Roma-Il 27 Gennaio 1945 i soldati dell’armata rossa liberavano i superstiti del campo di concentramento di Auschwitz. Oggi, 72 anni dopo, ricorre la giornata della memoria in ricordo di tutti quei morti innocenti dell’olocausto. Ebrei, rom, disabili, opponenti politici e omosessuali vittime della follia nazifascista.

Sono circa settemila gli omosessuali uccisi nei campi di sterminio, si parla infatti di omocausto. I gay erano contraddistinti da un triangolo rosa cucito sulla divisa a righe,

subivano umiliazioni, torture e venivano sottoposti a folli sperimentazioni pseudoscientifiche. All’interno dei campi erano esclusi anche dagli altri prigionieri e spesso venivano castrati nel tentativo di guarire la “malattia”.

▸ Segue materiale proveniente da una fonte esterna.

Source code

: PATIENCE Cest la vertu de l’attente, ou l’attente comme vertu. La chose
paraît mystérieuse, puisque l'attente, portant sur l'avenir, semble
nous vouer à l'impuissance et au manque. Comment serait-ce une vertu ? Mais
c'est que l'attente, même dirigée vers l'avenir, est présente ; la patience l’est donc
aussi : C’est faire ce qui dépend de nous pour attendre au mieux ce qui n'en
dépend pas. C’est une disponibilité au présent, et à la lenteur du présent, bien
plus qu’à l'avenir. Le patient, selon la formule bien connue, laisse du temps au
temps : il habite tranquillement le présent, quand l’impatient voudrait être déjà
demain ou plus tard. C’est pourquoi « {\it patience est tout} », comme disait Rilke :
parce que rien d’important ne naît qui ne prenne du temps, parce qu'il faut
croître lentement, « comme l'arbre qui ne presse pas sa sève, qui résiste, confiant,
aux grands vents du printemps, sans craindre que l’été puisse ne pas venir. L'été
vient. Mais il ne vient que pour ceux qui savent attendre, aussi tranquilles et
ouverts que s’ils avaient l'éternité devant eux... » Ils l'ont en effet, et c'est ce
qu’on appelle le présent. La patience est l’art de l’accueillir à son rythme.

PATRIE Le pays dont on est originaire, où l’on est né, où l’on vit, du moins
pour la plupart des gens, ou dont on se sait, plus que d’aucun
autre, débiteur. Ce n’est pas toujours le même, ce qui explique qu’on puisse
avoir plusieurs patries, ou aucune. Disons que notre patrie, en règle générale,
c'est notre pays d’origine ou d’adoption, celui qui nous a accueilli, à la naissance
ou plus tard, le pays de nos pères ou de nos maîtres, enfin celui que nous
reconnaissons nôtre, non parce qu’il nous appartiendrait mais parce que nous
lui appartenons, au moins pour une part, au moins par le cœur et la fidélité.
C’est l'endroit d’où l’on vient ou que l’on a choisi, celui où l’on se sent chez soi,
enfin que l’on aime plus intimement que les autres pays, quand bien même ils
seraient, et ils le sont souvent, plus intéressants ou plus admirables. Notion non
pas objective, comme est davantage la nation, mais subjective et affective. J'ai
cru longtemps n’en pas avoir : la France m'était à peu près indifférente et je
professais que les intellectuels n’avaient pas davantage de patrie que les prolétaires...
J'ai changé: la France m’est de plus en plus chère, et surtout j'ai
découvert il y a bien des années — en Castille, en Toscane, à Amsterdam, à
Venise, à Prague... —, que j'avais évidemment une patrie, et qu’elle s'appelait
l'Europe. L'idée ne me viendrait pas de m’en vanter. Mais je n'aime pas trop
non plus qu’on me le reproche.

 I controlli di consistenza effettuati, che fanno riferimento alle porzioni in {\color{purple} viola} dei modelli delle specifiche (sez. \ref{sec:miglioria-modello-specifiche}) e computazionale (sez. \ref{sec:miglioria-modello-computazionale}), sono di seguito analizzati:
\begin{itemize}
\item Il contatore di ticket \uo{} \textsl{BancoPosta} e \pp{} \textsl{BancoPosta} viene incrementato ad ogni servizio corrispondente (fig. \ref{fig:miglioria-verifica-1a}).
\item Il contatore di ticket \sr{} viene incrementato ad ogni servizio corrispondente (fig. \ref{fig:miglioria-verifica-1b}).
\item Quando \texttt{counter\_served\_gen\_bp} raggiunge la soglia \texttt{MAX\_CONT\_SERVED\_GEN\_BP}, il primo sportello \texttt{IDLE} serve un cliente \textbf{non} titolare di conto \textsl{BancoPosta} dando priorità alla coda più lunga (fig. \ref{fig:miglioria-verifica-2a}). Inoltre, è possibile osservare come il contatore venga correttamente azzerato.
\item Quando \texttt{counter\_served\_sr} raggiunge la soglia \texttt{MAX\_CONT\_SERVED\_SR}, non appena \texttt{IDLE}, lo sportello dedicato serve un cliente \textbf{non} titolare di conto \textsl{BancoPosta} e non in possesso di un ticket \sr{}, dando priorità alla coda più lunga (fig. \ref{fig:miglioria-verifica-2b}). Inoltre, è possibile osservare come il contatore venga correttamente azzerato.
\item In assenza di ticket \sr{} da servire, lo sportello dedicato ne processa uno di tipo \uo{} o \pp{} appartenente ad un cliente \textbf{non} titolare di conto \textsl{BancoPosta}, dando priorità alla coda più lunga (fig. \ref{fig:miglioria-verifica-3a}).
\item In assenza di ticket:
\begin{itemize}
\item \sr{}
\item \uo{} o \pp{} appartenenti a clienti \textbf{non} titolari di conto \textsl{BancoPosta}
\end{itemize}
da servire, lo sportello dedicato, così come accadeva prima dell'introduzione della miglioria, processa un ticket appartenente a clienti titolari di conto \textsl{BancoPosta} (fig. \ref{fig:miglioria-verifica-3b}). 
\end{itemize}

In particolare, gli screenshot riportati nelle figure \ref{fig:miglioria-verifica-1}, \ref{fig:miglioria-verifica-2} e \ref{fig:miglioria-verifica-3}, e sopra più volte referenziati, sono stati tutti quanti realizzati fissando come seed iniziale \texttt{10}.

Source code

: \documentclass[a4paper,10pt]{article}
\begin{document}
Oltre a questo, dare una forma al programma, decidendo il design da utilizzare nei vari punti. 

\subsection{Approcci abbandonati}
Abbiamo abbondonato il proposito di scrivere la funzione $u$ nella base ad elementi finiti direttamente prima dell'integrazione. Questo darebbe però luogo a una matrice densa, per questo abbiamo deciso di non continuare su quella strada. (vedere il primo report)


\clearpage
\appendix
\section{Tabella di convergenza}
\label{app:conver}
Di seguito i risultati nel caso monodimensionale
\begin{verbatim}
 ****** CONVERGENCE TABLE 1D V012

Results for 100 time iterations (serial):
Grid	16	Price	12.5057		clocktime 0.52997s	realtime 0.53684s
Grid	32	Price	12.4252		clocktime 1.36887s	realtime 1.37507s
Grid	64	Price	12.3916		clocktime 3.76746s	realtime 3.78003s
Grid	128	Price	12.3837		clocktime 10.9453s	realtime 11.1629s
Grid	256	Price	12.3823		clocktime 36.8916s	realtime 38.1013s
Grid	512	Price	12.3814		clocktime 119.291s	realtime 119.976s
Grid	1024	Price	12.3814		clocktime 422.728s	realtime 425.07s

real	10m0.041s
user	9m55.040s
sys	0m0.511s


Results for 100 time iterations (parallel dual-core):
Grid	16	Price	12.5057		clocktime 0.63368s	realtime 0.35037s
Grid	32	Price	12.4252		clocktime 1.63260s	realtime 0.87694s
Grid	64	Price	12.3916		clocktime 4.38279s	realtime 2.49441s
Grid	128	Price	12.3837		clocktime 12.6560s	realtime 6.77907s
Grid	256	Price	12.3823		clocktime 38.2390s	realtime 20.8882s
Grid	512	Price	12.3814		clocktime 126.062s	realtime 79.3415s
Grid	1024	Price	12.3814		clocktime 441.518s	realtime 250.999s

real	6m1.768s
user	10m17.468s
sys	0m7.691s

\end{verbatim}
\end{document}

Per la maggior parte degli omosessuali le sofferenze non finirono con la liberazione, infatti, molti, temendo ulteriori violenze, preferirono tacere il vero motivo del loro internamento, diventando vittime senza voce e senza giustizia.

I gay sopravvissuti che vennero liberati spesso si trovarono emarginati dalla società. Alcuni non furono ben accolti nelle proprie case a causa della vergogna che avrebbero portato alla reputazione della famiglia.

Nel Processo di Norimberga del 1945 che seguì la liberazione non vennero neanche menzionati i crimini ai danni degli omosessuali e nessuna SS venne mai processata per atrocità contro i prigionieri con il Triangolo Rosa.